The answer is every line in the data below that contains the word "Phoenix".

> Extracted records
——
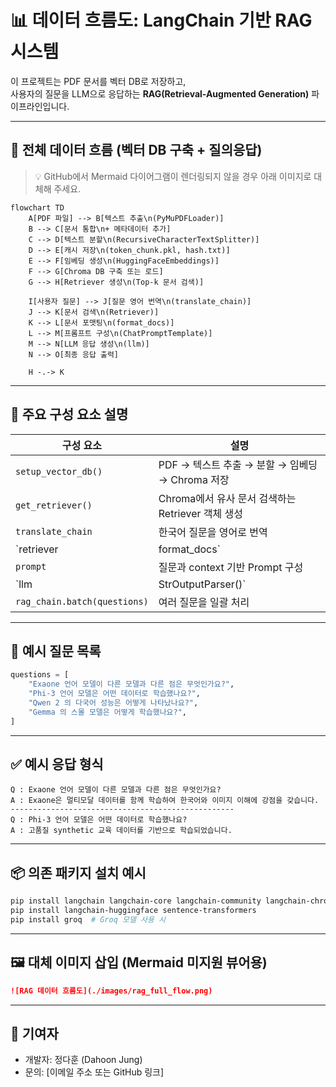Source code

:# 📊 데이터 흐름도: LangChain 기반 RAG 시스템

이 프로젝트는 PDF 문서를 벡터 DB로 저장하고,  
사용자의 질문을 LLM으로 응답하는 **RAG(Retrieval-Augmented Generation)** 파이프라인입니다.

---

## 📂 전체 데이터 흐름 (벡터 DB 구축 + 질의응답)

> 💡 GitHub에서 Mermaid 다이어그램이 렌더링되지 않을 경우 아래 이미지로 대체해 주세요.

```mermaid
flowchart TD
    A[PDF 파일] --> B[텍스트 추출\n(PyMuPDFLoader)]
    B --> C[문서 통합\n+ 메타데이터 추가]
    C --> D[텍스트 분할\n(RecursiveCharacterTextSplitter)]
    D --> E[캐시 저장\n(token_chunk.pkl, hash.txt)]
    E --> F[임베딩 생성\n(HuggingFaceEmbeddings)]
    F --> G[Chroma DB 구축 또는 로드]
    G --> H[Retriever 생성\n(Top-k 문서 검색)]

    I[사용자 질문] --> J[질문 영어 번역\n(translate_chain)]
    J --> K[문서 검색\n(Retriever)]
    K --> L[문서 포맷팅\n(format_docs)]
    L --> M[프롬프트 구성\n(ChatPromptTemplate)]
    M --> N[LLM 응답 생성\n(llm)]
    N --> O[최종 응답 출력]

    H -.-> K

```

---

## 🧪 주요 구성 요소 설명

| 구성 요소 | 설명 |
|-----------|------|
| `setup_vector_db()` | PDF → 텍스트 추출 → 분할 → 임베딩 → Chroma 저장 |
| `get_retriever()` | Chroma에서 유사 문서 검색하는 Retriever 객체 생성 |
| `translate_chain` | 한국어 질문을 영어로 번역 |
| `retriever | format_docs` | 관련 문서 검색 후 문자열로 정리 |
| `prompt` | 질문과 context 기반 Prompt 구성 |
| `llm | StrOutputParser()` | LLM에 요청하고, 응답 파싱 |
| `rag_chain.batch(questions)` | 여러 질문을 일괄 처리 |

---

## 💬 예시 질문 목록

```python
questions = [
    "Exaone 언어 모델이 다른 모델과 다른 점은 무엇인가요?",
    "Phi-3 언어 모델은 어떤 데이터로 학습했나요?",
    "Qwen 2 의 다국어 성능은 어떻게 나타났나요?",
    "Gemma 의 스몰 모델은 어떻게 학습했나요?",
]
```

---

## ✅ 예시 응답 형식

```text
Q : Exaone 언어 모델이 다른 모델과 다른 점은 무엇인가요?
A : Exaone은 멀티모달 데이터를 함께 학습하여 한국어와 이미지 이해에 강점을 갖습니다.
--------------------------------------------------
Q : Phi-3 언어 모델은 어떤 데이터로 학습했나요?
A : 고품질 synthetic 교육 데이터를 기반으로 학습되었습니다.
```

---

## 📦 의존 패키지 설치 예시

```bash
pip install langchain langchain-core langchain-community langchain-chroma
pip install langchain-huggingface sentence-transformers
pip install groq  # Groq 모델 사용 시
```

---

## 🖼️ 대체 이미지 삽입 (Mermaid 미지원 뷰어용)

```markdown
![RAG 데이터 흐름도](./images/rag_full_flow.png)
```

---

## 🙌 기여자

- 개발자: 정다훈 (Dahoon Jung)
- 문의: [이메일 주소 또는 GitHub 링크]
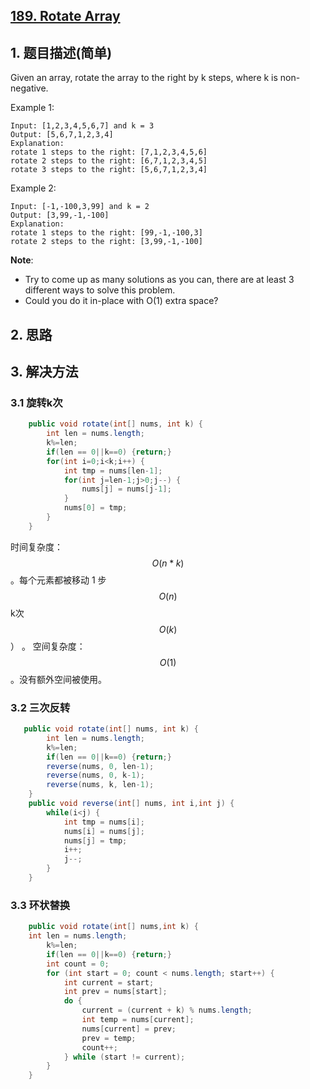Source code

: ## [189. Rotate Array](https://leetcode-cn.com/problems/rotate-array/)

## 1. 题目描述(简单)
Given an array, rotate the array to the right by k steps, where k is non-negative.

Example 1:
```
Input: [1,2,3,4,5,6,7] and k = 3
Output: [5,6,7,1,2,3,4]
Explanation:
rotate 1 steps to the right: [7,1,2,3,4,5,6]
rotate 2 steps to the right: [6,7,1,2,3,4,5]
rotate 3 steps to the right: [5,6,7,1,2,3,4]
```
Example 2:
```
Input: [-1,-100,3,99] and k = 2
Output: [3,99,-1,-100]
Explanation: 
rotate 1 steps to the right: [99,-1,-100,3]
rotate 2 steps to the right: [3,99,-1,-100]
```
**Note**:
- Try to come up as many solutions as you can, there are at least 3 different ways to solve this problem.
- Could you do it in-place with O(1) extra space?



## 2. 思路

## 3. 解决方法

### 3.1 旋转k次


```java
    public void rotate(int[] nums, int k) {
        int len = nums.length;
        k%=len;
        if(len == 0||k==0) {return;}
    	for(int i=0;i<k;i++) {
        	int tmp = nums[len-1];
        	for(int j=len-1;j>0;j--) {
        		nums[j] = nums[j-1];
        	}
        	nums[0] = tmp;
        }
    }
```
时间复杂度：$$O(n*k)$$。每个元素都被移动 1 步$$O(n)$$ k次$$O(k)$$） 。
空间复杂度：$$O(1)$$ 。没有额外空间被使用。


### 3.2 三次反转

```java
   public void rotate(int[] nums, int k) {
    	int len = nums.length;
        k%=len;
        if(len == 0||k==0) {return;}
        reverse(nums, 0, len-1);
        reverse(nums, 0, k-1);
        reverse(nums, k, len-1);
    }
    public void reverse(int[] nums, int i,int j) {
    	while(i<j) {
    		int tmp = nums[i];
    		nums[i] = nums[j];
    		nums[j] = tmp;
    		i++;
    		j--;
    	}
    }
```
### 3.3 环状替换


```java
    public void rotate(int[] nums,int k) {
	int len = nums.length;
        k%=len;
        if(len == 0||k==0) {return;}
        int count = 0;
        for (int start = 0; count < nums.length; start++) {
            int current = start;
            int prev = nums[start];
            do {
                current = (current + k) % nums.length;
                int temp = nums[current];
                nums[current] = prev;
                prev = temp;
                count++;
            } while (start != current);
        }
    }
```




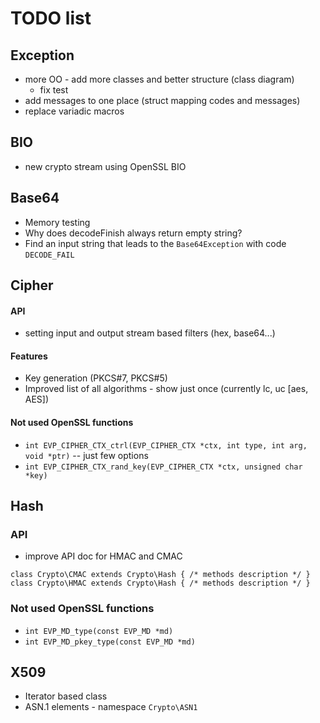 # TODO list

## Exception
- more OO - add more classes and better structure (class diagram)
  - fix test
- add messages to one place (struct mapping codes and messages)
- replace variadic macros

## BIO
- new crypto stream using OpenSSL BIO

## Base64
- Memory testing
- Why does decodeFinish always return empty string?
- Find an input string that leads to the `Base64Exception` with code `DECODE_FAIL`

## Cipher

#### API
- setting input and output stream based filters (hex, base64...)

#### Features
- Key generation (PKCS#7, PKCS#5)
- Improved list of all algorithms - show just once (currently lc, uc [aes, AES])

#### Not used OpenSSL functions
- `int EVP_CIPHER_CTX_ctrl(EVP_CIPHER_CTX *ctx, int type, int arg, void *ptr)` -- just few options
- `int EVP_CIPHER_CTX_rand_key(EVP_CIPHER_CTX *ctx, unsigned char *key)`


## Hash

### API
- improve API doc for HMAC and CMAC
```
class Crypto\CMAC extends Crypto\Hash { /* methods description */ }
class Crypto\HMAC extends Crypto\Hash { /* methods description */ }
```

### Not used OpenSSL functions
- `int EVP_MD_type(const EVP_MD *md)`
- `int EVP_MD_pkey_type(const EVP_MD *md)`

## X509
- Iterator based class
- ASN.1 elements - namespace `Crypto\ASN1`
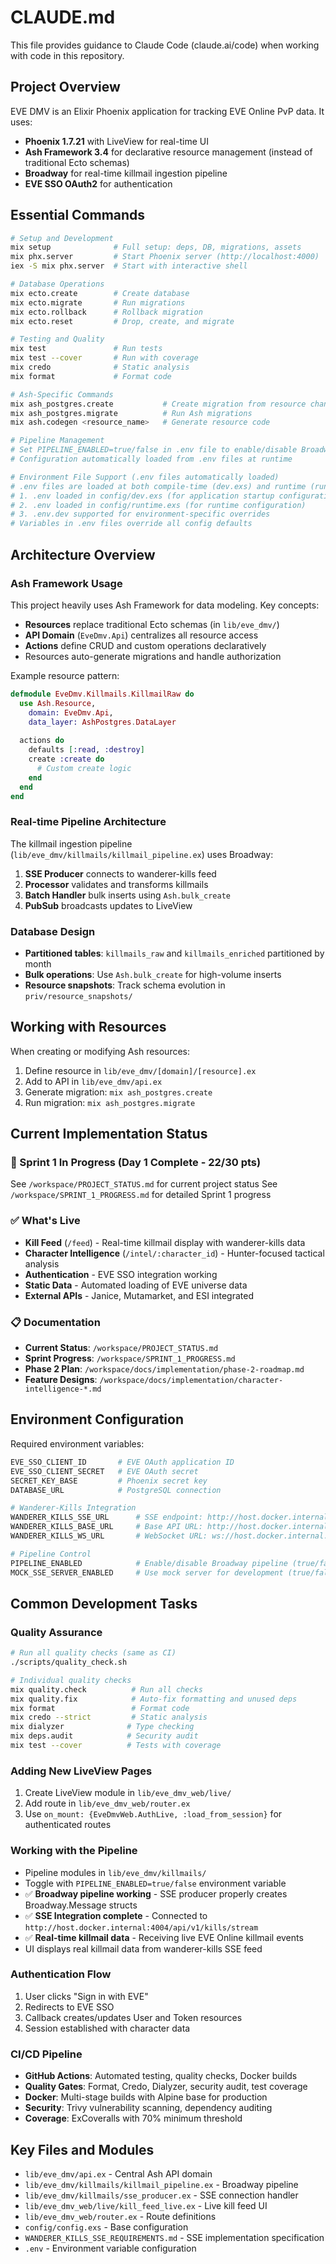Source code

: # CLAUDE.md

This file provides guidance to Claude Code (claude.ai/code) when working with code in this repository.

## Project Overview

EVE DMV is an Elixir Phoenix application for tracking EVE Online PvP data. It uses:
- **Phoenix 1.7.21** with LiveView for real-time UI
- **Ash Framework 3.4** for declarative resource management (instead of traditional Ecto schemas)
- **Broadway** for real-time killmail ingestion pipeline
- **EVE SSO OAuth2** for authentication

## Essential Commands

```bash
# Setup and Development
mix setup              # Full setup: deps, DB, migrations, assets
mix phx.server         # Start Phoenix server (http://localhost:4000)
iex -S mix phx.server  # Start with interactive shell

# Database Operations
mix ecto.create        # Create database
mix ecto.migrate       # Run migrations
mix ecto.rollback      # Rollback migration
mix ecto.reset         # Drop, create, and migrate

# Testing and Quality
mix test               # Run tests
mix test --cover       # Run with coverage
mix credo              # Static analysis
mix format             # Format code

# Ash-Specific Commands
mix ash_postgres.create           # Create migration from resource changes
mix ash_postgres.migrate          # Run Ash migrations
mix ash.codegen <resource_name>   # Generate resource code

# Pipeline Management
# Set PIPELINE_ENABLED=true/false in .env file to enable/disable Broadway pipeline
# Configuration automatically loaded from .env files at runtime

# Environment File Support (.env files automatically loaded)
# .env files are loaded at both compile-time (dev.exs) and runtime (runtime.exs)
# 1. .env loaded in config/dev.exs (for application startup configuration)
# 2. .env loaded in config/runtime.exs (for runtime configuration)
# 3. .env.dev supported for environment-specific overrides
# Variables in .env files override all config defaults
```

## Architecture Overview

### Ash Framework Usage
This project heavily uses Ash Framework for data modeling. Key concepts:
- **Resources** replace traditional Ecto schemas (in `lib/eve_dmv/`)
- **API Domain** (`EveDmv.Api`) centralizes all resource access
- **Actions** define CRUD and custom operations declaratively
- Resources auto-generate migrations and handle authorization

Example resource pattern:
```elixir
defmodule EveDmv.Killmails.KillmailRaw do
  use Ash.Resource,
    domain: EveDmv.Api,
    data_layer: AshPostgres.DataLayer
    
  actions do
    defaults [:read, :destroy]
    create :create do
      # Custom create logic
    end
  end
end
```

### Real-time Pipeline Architecture
The killmail ingestion pipeline (`lib/eve_dmv/killmails/killmail_pipeline.ex`) uses Broadway:
1. **SSE Producer** connects to wanderer-kills feed
2. **Processor** validates and transforms killmails
3. **Batch Handler** bulk inserts using `Ash.bulk_create`
4. **PubSub** broadcasts updates to LiveView

### Database Design
- **Partitioned tables**: `killmails_raw` and `killmails_enriched` partitioned by month
- **Bulk operations**: Use `Ash.bulk_create` for high-volume inserts
- **Resource snapshots**: Track schema evolution in `priv/resource_snapshots/`

## Working with Resources

When creating or modifying Ash resources:
1. Define resource in `lib/eve_dmv/[domain]/[resource].ex`
2. Add to API in `lib/eve_dmv/api.ex`
3. Generate migration: `mix ash_postgres.create`
4. Run migration: `mix ash_postgres.migrate`

## Current Implementation Status

### 🚀 Sprint 1 In Progress (Day 1 Complete - 22/30 pts)
See `/workspace/PROJECT_STATUS.md` for current project status
See `/workspace/SPRINT_1_PROGRESS.md` for detailed Sprint 1 progress

### ✅ What's Live
- **Kill Feed** (`/feed`) - Real-time killmail display with wanderer-kills data
- **Character Intelligence** (`/intel/:character_id`) - Hunter-focused tactical analysis  
- **Authentication** - EVE SSO integration working
- **Static Data** - Automated loading of EVE universe data
- **External APIs** - Janice, Mutamarket, and ESI integrated

### 📋 Documentation
- **Current Status**: `/workspace/PROJECT_STATUS.md`
- **Sprint Progress**: `/workspace/SPRINT_1_PROGRESS.md`
- **Phase 2 Plan**: `/workspace/docs/implementation/phase-2-roadmap.md`
- **Feature Designs**: `/workspace/docs/implementation/character-intelligence-*.md`

## Environment Configuration

Required environment variables:
```bash
EVE_SSO_CLIENT_ID       # EVE OAuth application ID
EVE_SSO_CLIENT_SECRET   # EVE OAuth secret
SECRET_KEY_BASE         # Phoenix secret key
DATABASE_URL            # PostgreSQL connection

# Wanderer-Kills Integration
WANDERER_KILLS_SSE_URL      # SSE endpoint: http://host.docker.internal:4004/api/v1/kills/stream
WANDERER_KILLS_BASE_URL     # Base API URL: http://host.docker.internal:4004
WANDERER_KILLS_WS_URL       # WebSocket URL: ws://host.docker.internal:4004/socket

# Pipeline Control
PIPELINE_ENABLED            # Enable/disable Broadway pipeline (true/false)
MOCK_SSE_SERVER_ENABLED     # Use mock server for development (true/false)
```

## Common Development Tasks

### Quality Assurance
```bash
# Run all quality checks (same as CI)
./scripts/quality_check.sh

# Individual quality checks
mix quality.check          # Run all checks
mix quality.fix            # Auto-fix formatting and unused deps
mix format                 # Format code
mix credo --strict         # Static analysis
mix dialyzer              # Type checking
mix deps.audit            # Security audit
mix test --cover          # Tests with coverage
```

### Adding New LiveView Pages
1. Create LiveView module in `lib/eve_dmv_web/live/`
2. Add route in `lib/eve_dmv_web/router.ex`
3. Use `on_mount: {EveDmvWeb.AuthLive, :load_from_session}` for authenticated routes

### Working with the Pipeline
- Pipeline modules in `lib/eve_dmv/killmails/`
- Toggle with `PIPELINE_ENABLED=true/false` environment variable
- ✅ **Broadway pipeline working** - SSE producer properly creates Broadway.Message structs
- ✅ **SSE Integration complete** - Connected to `http://host.docker.internal:4004/api/v1/kills/stream`
- ✅ **Real-time killmail data** - Receiving live EVE Online killmail events
- UI displays real killmail data from wanderer-kills SSE feed

### Authentication Flow
1. User clicks "Sign in with EVE"
2. Redirects to EVE SSO
3. Callback creates/updates User and Token resources
4. Session established with character data

### CI/CD Pipeline
- **GitHub Actions**: Automated testing, quality checks, Docker builds
- **Quality Gates**: Format, Credo, Dialyzer, security audit, test coverage
- **Docker**: Multi-stage builds with Alpine base for production
- **Security**: Trivy vulnerability scanning, dependency auditing
- **Coverage**: ExCoveralls with 70% minimum threshold

## Key Files and Modules

- `lib/eve_dmv/api.ex` - Central Ash API domain
- `lib/eve_dmv/killmails/killmail_pipeline.ex` - Broadway pipeline
- `lib/eve_dmv/killmails/sse_producer.ex` - SSE connection handler
- `lib/eve_dmv_web/live/kill_feed_live.ex` - Live kill feed UI
- `lib/eve_dmv_web/router.ex` - Route definitions
- `config/config.exs` - Base configuration
- `WANDERER_KILLS_SSE_REQUIREMENTS.md` - SSE implementation specification
- `.env` - Environment variable configuration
——
> TASK RESPONSE
EVE DMV is an Elixir Phoenix application for tracking EVE Online PvP data. It uses:
- **Phoenix 1.7.21** with LiveView for real-time UI
mix phx.server         # Start Phoenix server (http://localhost:4000)
SECRET_KEY_BASE         # Phoenix secret key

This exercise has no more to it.